The press release stated that Bertha and her friends would be lighting “Torches of Freedom” “in the interests of equality of the sexes and to fight another sex taboo.” At the end of the day, Bertha and her friends told the press that she hoped they had “started something and that these Torches of Freedom, with no particular brand favored, will smash the discriminatory taboo on cigarettes for women and that our sex will go on breaking down all discriminations.’”What Miss Hunt did not tell the reporter is that she was the secretary of a man by the name of Eddie Bernays. The New York Times (1 April 1929) printed: “Group of Girls Puff at Cigarettes as a Gesture of ‘Freedom'”. She also didn’t tell the reporters that Mr. Bernays had received a handsome retainer from the American Tobacco Company to promote cigarette consumption among women. What billed itself as a feminist promotion of the emancipation of women was in reality a public relations ploy to open a new market for tobacco by getting women addicted to cigarettes.

The Torches of Freedom campaign was a classic instance of using sexual liberation as a form of control.

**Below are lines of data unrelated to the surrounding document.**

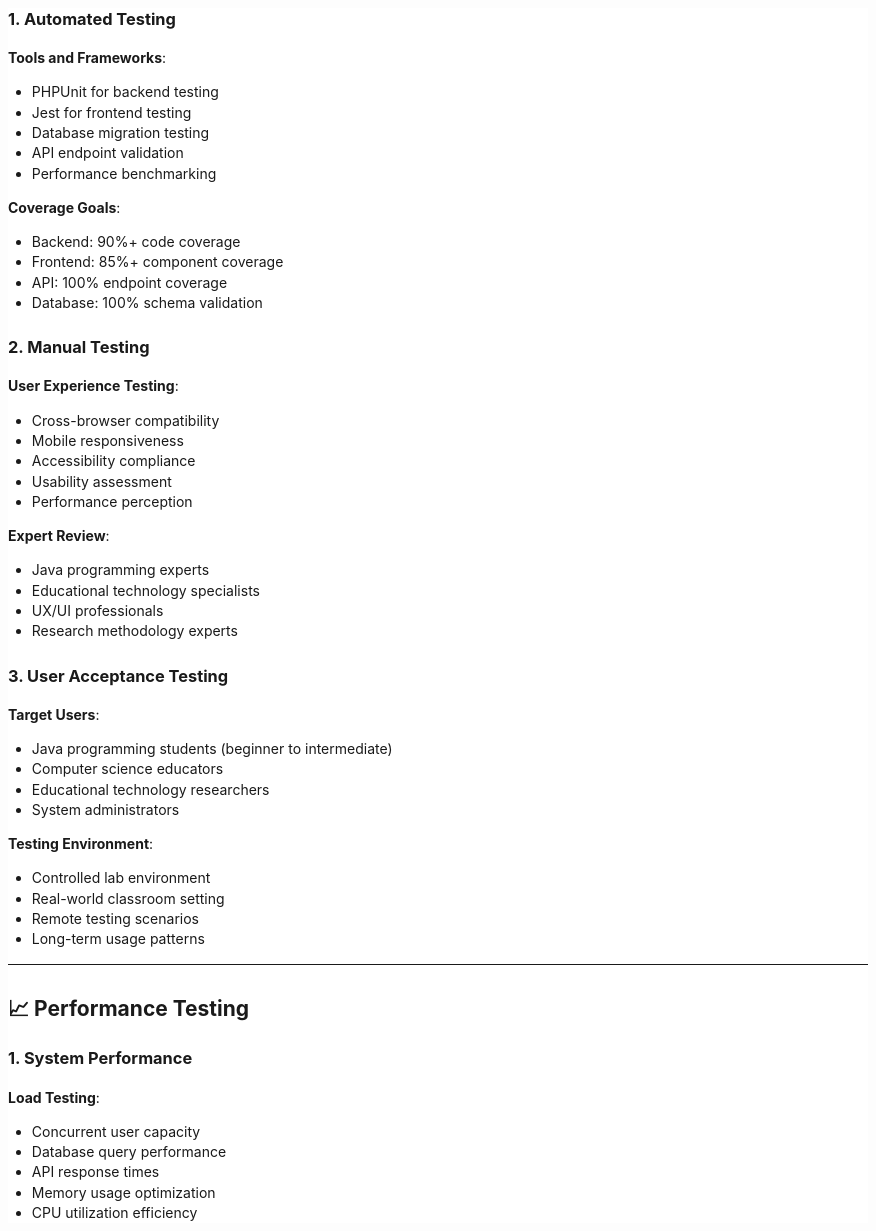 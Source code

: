 ### 1. Automated Testing
**Tools and Frameworks**:
- PHPUnit for backend testing
- Jest for frontend testing
- Database migration testing
- API endpoint validation
- Performance benchmarking

**Coverage Goals**:
- Backend: 90%+ code coverage
- Frontend: 85%+ component coverage
- API: 100% endpoint coverage
- Database: 100% schema validation

### 2. Manual Testing
**User Experience Testing**:
- Cross-browser compatibility
- Mobile responsiveness
- Accessibility compliance
- Usability assessment
- Performance perception

**Expert Review**:
- Java programming experts
- Educational technology specialists
- UX/UI professionals
- Research methodology experts

### 3. User Acceptance Testing
**Target Users**:
- Java programming students (beginner to intermediate)
- Computer science educators
- Educational technology researchers
- System administrators

**Testing Environment**:
- Controlled lab environment
- Real-world classroom setting
- Remote testing scenarios
- Long-term usage patterns

---

## 📈 Performance Testing

### 1. System Performance
**Load Testing**:
- Concurrent user capacity
- Database query performance
- API response times
- Memory usage optimization
- CPU utilization efficiency
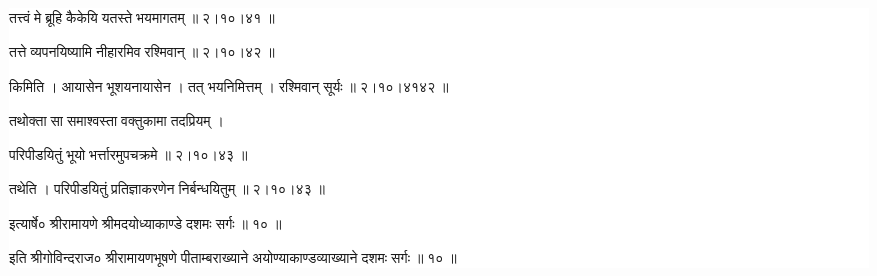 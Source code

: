 तत्त्वं मे ब्रूहि कैकेयि यतस्ते भयमागतम्  ॥  २।१०।४१  ॥   

तत्ते व्यपनयिष्यामि नीहारमिव रश्मिवान्  ॥  २।१०।४२  ॥   

किमिति । आयासेन भूशयनायासेन । तत् भयनिमित्तम् । रश्मिवान् सूर्यः  ॥ 
२।१०।४१४२  ॥   

  

तथोक्ता सा समाश्वस्ता वक्तुकामा तदप्रियम् ।  

परिपीडयितुं भूयो भर्त्तारमुपचक्रमे  ॥  २।१०।४३  ॥   

तथेति । परिपीडयितुं प्रतिज्ञाकरणेन निर्बन्धयितुम्  ॥  २।१०।४३  ॥   

  

इत्यार्षे० श्रीरामायणे श्रीमदयोध्याकाण्डे दशमः सर्गः  ॥  १०  ॥   

इति श्रीगोविन्दराज० श्रीरामायणभूषणे पीताम्बराख्याने
अयोण्याकाण्डव्याख्याने दशमः सर्गः  ॥  १०  ॥   



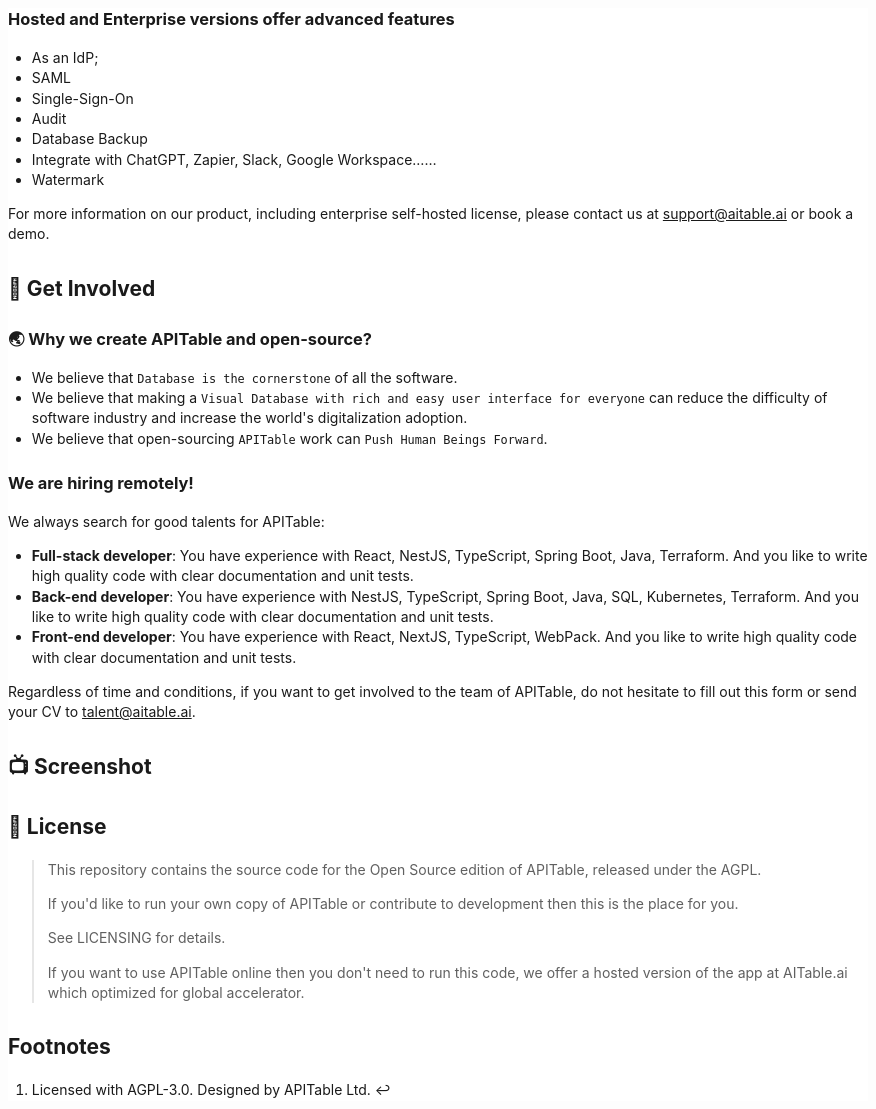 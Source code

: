 ### Hosted and Enterprise versions offer advanced features

-   As an IdP;
-   SAML
-   Single-Sign-On
-   Audit
-   Database Backup
-   Integrate with ChatGPT, Zapier, Slack, Google Workspace……
-   Watermark

For more information on our product, including enterprise self-hosted license, please contact us at support@aitable.ai or book a demo.

👫 Get Involved
---------------

### 🌏 Why we create APITable and open-source?

-   We believe that `Database is the cornerstone` of all the software.
-   We believe that making a `Visual Database with rich and easy user interface for everyone` can reduce the difficulty of software industry and increase the world's digitalization adoption.
-   We believe that open-sourcing `APITable` work can `Push Human Beings Forward`.

### We are hiring remotely!

We always search for good talents for APITable:

-   **Full-stack developer**: You have experience with React, NestJS, TypeScript, Spring Boot, Java, Terraform. And you like to write high quality code with clear documentation and unit tests.
-   **Back-end developer**: You have experience with NestJS, TypeScript, Spring Boot, Java, SQL, Kubernetes, Terraform. And you like to write high quality code with clear documentation and unit tests.
-   **Front-end developer**: You have experience with React, NextJS, TypeScript, WebPack. And you like to write high quality code with clear documentation and unit tests.

Regardless of time and conditions, if you want to get involved to the team of APITable, do not hesitate to fill out this form or send your CV to talent@aitable.ai.

📺 Screenshot
-------------

🥰 License
----------

> This repository contains the source code for the Open Source edition of APITable, released under the AGPL.
> 
> If you'd like to run your own copy of APITable or contribute to development then this is the place for you.
> 
> See LICENSING for details.
> 
> If you want to use APITable online then you don't need to run this code, we offer a hosted version of the app at AITable.ai which optimized for global accelerator.

  

Footnotes
---------

1.  Licensed with AGPL-3.0. Designed by APITable Ltd. ↩
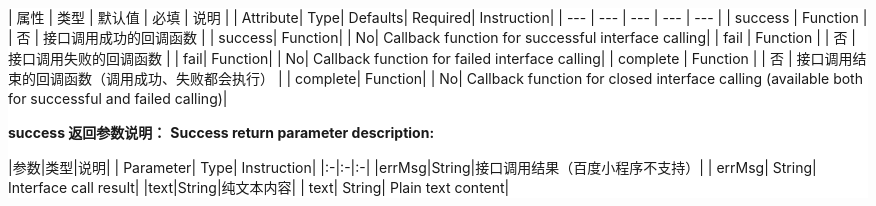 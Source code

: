 | 属性 | 类型 | 默认值 | 必填 | 说明 |
| Attribute| Type| Defaults| Required| Instruction|
| --- | --- | --- | --- | --- |
| success | Function |  | 否 | 接口调用成功的回调函数 |
| success| Function| | No| Callback function for successful interface calling|
| fail | Function |  | 否 | 接口调用失败的回调函数 |
| fail| Function| | No| Callback function for failed interface calling|
| complete | Function |  | 否 | 接口调用结束的回调函数（调用成功、失败都会执行） |
| complete| Function| | No| Callback function for closed interface calling (available both for successful and failed calling)|

**success 返回参数说明：**
**Success return parameter description:**

|参数|类型|说明|
| Parameter| Type| Instruction|
|:-|:-|:-|
|errMsg|String|接口调用结果（百度小程序不支持）|
| errMsg| String| Interface call result|
|text|String|纯文本内容|
| text| String| Plain text content|
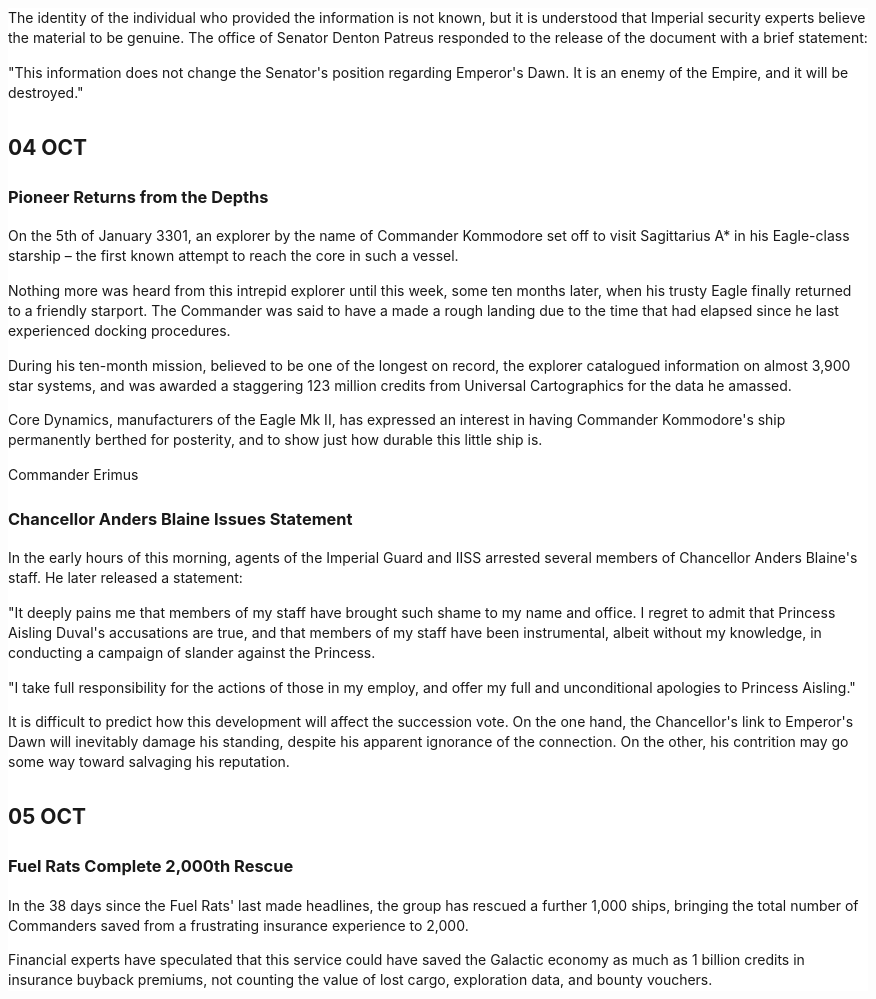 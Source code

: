 The identity of the individual who provided the information is not known, but it is understood that Imperial security experts believe the material to be genuine. The office of Senator Denton Patreus responded to the release of the document with a brief statement:

"This information does not change the Senator's position regarding Emperor's Dawn. It is an enemy of the Empire, and it will be destroyed."

## 04 OCT

### Pioneer Returns from the Depths

On the 5th of January 3301, an explorer by the name of Commander Kommodore set off to visit Sagittarius A\* in his Eagle-class starship – the first known attempt to reach the core in such a vessel.

Nothing more was heard from this intrepid explorer until this week, some ten months later, when his trusty Eagle finally returned to a friendly starport. The Commander was said to have a made a rough landing due to the time that had elapsed since he last experienced docking procedures.

During his ten-month mission, believed to be one of the longest on record, the explorer catalogued information on almost 3,900 star systems, and was awarded a staggering 123 million credits from Universal Cartographics for the data he amassed.

Core Dynamics, manufacturers of the Eagle Mk II, has expressed an interest in having Commander Kommodore's ship permanently berthed for posterity, and to show just how durable this little ship is.

Commander Erimus

### Chancellor Anders Blaine Issues Statement

In the early hours of this morning, agents of the Imperial Guard and IISS arrested several members of Chancellor Anders Blaine's staff. He later released a statement:

"It deeply pains me that members of my staff have brought such shame to my name and office. I regret to admit that Princess Aisling Duval's accusations are true, and that members of my staff have been instrumental, albeit without my knowledge, in conducting a campaign of slander against the Princess.

"I take full responsibility for the actions of those in my employ, and offer my full and unconditional apologies to Princess Aisling."

It is difficult to predict how this development will affect the succession vote. On the one hand, the Chancellor's link to Emperor's Dawn will inevitably damage his standing, despite his apparent ignorance of the connection. On the other, his contrition may go some way toward salvaging his reputation.

## 05 OCT

### Fuel Rats Complete 2,000th Rescue

In the 38 days since the Fuel Rats' last made headlines, the group has rescued a further 1,000 ships, bringing the total number of Commanders saved from a frustrating insurance experience to 2,000.

Financial experts have speculated that this service could have saved the Galactic economy as much as 1 billion credits in insurance buyback premiums, not counting the value of lost cargo, exploration data, and bounty vouchers.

It proposed addiction as a form of freedom. In this, it was an early version of the Virginia Slims, “You’ve Come a Long Way, Baby” campaign, which made repeated reference to the Suffragette movement as a way of associating cigarettes with freedom.

Bertha said“…cigarettes…We hope that that we accomplished what we set out to kill a ridiculous taboo symbolic of more important sexual inequality” (and make some money using the feminist movement as a marketing tool).
So perhaps, we have not ‘come a long way’ after all.